We have solemn duty to protect national parks, monuments
It's time for our leaders in Congress to do the will of the people and defend our national parks and national monuments.
I'm one of more than 250,000 evangelical Christians who value every aspect of human life, and who have taken action in the past year to stand up to those who would deal away our public lands to special interests -- benefiting only a few instead of all Americans -- and we're not alone.
Last summer, 98 percent of the almost 3 million comments received by the Department of Interior supported keeping national monuments as they currently stand. Eighty percent of citizens from Western states supported keeping national monuments as designated, and over 60 percent of President Donald Trump voters from nearby states supported keeping national monuments intact. Yet, instead of listening to America, President Trump announced plans to cut Bears Ears by 90 percent, Grand Staircase-Escalante by 60 percent, and to reduce other monuments yet to be identified.
Currently in the U.S. House of Representatives, there are three bills that take this radical agenda even further by attempting to codify these legally tenuous acts of the Trump administration into law.
As a Christian who values every aspect of human life, I know our public lands are essential to our quality of life. They make available to everyone what was created by God. They reflect our highest ideals as a nation: that everyone is welcome to enjoy our common resources because all individuals are created equal, endowed with the inalienable rights to life, liberty and the pursuit of happiness. To step into a national monument or national park and enjoy the beauty of God's creation is to experience freedom and the richness of life as persons made in the image of God. As the Bible states: "How many are your works, Lord! In wisdom you made them all"; and "In His hand are the depths of the earth, and the mountain peaks belong to Him;" and "The earth is the LORD's, and the fullness thereof." (Psalms 104:24, 95:4 and 24:1).
Federal lands, including those designated as national monuments, are for all the people. It has been this way since before our Constitution was adopted. The Northwest Ordinance of 1787, later codified as The Enabling Act of 1802, specifically insured that all lands belonging to the U.S. Government are for the benefit of all and not just a few.
We are reminded of God's intent for all people to benefit from our public lands when we sing or hear the great patriotic song, America the Beautiful. The lyrics help us to remember how grateful we are for our beautiful country. It tells the story that "God shed His grace" on our nation, and it's our duty to protect our great American heritage and to preserve its beauty for future generations. That's why it's so important that we support policies that defend and preserve America's "purple mountain majesties." Our national parks and public lands -- from Yellowstone and the Grand Canyon to Bears Ears and Grand Staircase-Escalante to public baseball fields and playgrounds -- are a gift from God that must be cherished, nurtured and preserved.

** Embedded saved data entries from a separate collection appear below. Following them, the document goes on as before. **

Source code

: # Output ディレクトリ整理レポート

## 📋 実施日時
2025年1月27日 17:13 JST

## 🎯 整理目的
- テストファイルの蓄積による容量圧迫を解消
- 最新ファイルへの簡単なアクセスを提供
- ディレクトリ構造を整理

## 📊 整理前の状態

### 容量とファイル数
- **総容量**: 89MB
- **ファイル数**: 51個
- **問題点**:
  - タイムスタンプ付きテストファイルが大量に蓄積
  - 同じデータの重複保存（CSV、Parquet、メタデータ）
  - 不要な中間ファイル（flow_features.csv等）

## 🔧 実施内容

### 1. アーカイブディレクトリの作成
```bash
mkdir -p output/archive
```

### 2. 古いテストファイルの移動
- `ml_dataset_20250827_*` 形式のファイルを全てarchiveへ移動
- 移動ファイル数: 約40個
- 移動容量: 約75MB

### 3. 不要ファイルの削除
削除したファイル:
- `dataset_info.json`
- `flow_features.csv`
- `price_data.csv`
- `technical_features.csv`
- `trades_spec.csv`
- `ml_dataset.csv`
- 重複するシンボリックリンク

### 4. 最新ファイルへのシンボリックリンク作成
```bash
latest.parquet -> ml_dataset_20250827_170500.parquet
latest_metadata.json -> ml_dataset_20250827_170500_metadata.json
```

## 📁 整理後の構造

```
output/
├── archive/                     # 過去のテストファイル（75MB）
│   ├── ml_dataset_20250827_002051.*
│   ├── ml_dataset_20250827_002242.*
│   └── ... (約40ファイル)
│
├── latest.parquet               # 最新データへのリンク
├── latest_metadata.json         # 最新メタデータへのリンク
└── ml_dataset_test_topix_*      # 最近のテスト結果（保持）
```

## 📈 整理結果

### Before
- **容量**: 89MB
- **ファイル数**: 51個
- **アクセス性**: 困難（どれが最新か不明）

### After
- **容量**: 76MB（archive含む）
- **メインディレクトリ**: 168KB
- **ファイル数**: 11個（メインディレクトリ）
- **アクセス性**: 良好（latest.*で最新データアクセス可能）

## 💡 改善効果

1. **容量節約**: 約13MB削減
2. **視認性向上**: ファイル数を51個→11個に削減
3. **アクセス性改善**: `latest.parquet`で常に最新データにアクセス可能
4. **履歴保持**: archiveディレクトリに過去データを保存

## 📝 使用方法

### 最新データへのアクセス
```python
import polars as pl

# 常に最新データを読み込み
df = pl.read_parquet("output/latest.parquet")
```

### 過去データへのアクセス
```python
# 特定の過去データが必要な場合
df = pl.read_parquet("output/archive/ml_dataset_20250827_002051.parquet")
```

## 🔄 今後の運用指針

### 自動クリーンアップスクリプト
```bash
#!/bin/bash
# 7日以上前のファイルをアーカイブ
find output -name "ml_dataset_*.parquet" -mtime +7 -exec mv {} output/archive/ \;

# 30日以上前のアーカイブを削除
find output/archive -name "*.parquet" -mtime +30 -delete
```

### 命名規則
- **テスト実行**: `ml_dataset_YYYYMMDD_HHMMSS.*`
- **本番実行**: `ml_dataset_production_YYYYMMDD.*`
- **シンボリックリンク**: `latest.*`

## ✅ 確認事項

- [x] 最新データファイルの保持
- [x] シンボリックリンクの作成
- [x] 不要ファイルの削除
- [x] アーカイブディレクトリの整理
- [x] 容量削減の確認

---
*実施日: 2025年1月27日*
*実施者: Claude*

For those of us who are Christians, we understand ourselves to be called by God to be good stewards of the bounty upon which all life depends, to protect and defend the beauty and purity of the land and water, and to have clean skies and fresh air for our children and their children to enjoy. As the Bible teaches us, we were created in God's image and entrusted with the proper care of His creation; to "tend and keep it" (Gen. 1:26, 2:15).
Many others share these values. As America the Beautiful reminds us, they are in fact American values. Our public lands are essential to our quality of life; they are national treasures that belong to all of us.
At its most basic mission, protecting our national treasures means preserving them for all. That is why I am so disheartened by the three bills moving through the House of Representatives. They propose to take away needed protections from all of us to benefit only a few. I hope and pray that our congressmen will stand up for all of us and reject these selfish, ill-conceived pieces of legislation.
Thomas R. Roose, Ph.D., is associate professor of physics and science education at Trinity Christian College in Palos Heights.